▸ **About this task**: Repeat exactly the lines from the start of the records below through the line that contains "ustawienia widoku arbitralnie.|", including both.

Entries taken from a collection
━━━━━━━━━━━━━━━━━━━━━━━━━━━━━━

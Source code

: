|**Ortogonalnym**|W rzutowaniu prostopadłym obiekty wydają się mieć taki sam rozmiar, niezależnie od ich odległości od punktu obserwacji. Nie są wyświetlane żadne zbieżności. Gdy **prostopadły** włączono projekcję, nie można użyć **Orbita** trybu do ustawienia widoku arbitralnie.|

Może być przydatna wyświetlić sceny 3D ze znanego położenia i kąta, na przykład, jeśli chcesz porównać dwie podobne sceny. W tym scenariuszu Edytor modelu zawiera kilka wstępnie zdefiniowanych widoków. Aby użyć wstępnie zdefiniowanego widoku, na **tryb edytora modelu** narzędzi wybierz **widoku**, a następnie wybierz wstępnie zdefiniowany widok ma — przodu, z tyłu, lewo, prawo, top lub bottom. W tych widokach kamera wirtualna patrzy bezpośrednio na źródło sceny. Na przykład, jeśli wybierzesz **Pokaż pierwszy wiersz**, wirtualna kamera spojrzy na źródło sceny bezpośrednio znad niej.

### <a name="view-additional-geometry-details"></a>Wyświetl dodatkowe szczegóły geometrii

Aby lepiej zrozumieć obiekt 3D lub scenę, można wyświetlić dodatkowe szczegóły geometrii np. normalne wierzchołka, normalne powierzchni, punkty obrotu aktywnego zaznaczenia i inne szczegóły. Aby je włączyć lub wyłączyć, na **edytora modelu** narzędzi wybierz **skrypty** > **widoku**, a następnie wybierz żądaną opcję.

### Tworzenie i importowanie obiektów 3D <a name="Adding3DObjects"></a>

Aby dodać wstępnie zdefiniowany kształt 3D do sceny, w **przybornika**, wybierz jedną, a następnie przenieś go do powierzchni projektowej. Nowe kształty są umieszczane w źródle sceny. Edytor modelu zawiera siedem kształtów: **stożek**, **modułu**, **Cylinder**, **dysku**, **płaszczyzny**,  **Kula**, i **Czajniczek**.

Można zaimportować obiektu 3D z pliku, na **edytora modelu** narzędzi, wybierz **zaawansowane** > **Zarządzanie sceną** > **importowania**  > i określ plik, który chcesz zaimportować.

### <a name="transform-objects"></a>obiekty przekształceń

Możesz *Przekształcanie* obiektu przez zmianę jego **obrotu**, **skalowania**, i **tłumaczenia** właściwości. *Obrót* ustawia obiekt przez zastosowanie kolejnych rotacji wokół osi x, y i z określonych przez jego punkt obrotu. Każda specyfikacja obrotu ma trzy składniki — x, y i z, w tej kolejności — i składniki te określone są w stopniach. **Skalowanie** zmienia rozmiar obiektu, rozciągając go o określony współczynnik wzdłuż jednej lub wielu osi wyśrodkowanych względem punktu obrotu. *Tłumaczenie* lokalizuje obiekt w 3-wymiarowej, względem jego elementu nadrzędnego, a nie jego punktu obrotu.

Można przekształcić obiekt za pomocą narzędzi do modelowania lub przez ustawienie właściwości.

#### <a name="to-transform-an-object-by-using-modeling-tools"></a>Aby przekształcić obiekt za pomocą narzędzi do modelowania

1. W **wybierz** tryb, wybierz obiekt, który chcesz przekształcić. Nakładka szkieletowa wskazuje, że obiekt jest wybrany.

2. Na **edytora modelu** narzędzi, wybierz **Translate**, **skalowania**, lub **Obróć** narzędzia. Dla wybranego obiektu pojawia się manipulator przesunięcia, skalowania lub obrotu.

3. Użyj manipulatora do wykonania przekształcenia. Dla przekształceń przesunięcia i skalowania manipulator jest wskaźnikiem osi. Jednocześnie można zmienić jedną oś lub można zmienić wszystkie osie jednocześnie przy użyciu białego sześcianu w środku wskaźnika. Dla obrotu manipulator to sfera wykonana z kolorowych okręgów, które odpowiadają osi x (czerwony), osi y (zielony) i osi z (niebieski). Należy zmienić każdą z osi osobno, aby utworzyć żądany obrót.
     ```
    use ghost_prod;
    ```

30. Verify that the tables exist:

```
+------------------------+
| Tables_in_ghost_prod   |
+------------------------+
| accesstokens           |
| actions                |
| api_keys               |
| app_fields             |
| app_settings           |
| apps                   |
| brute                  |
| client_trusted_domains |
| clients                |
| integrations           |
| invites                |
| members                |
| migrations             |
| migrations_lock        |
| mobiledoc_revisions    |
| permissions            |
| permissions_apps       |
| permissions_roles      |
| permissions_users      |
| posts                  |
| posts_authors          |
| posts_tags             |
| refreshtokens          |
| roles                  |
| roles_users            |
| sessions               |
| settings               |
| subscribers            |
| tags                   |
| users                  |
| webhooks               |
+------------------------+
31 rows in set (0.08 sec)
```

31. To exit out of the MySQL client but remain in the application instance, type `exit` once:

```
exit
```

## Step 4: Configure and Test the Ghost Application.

━━━━━━━━━━━━━━━━━━━━━━━━━━━━━━

▸ **Reply**:
Source code

:|**Ortogonalnym**|W rzutowaniu prostopadłym obiekty wydają się mieć taki sam rozmiar, niezależnie od ich odległości od punktu obserwacji. Nie są wyświetlane żadne zbieżności. Gdy **prostopadły** włączono projekcję, nie można użyć **Orbita** trybu do ustawienia widoku arbitralnie.|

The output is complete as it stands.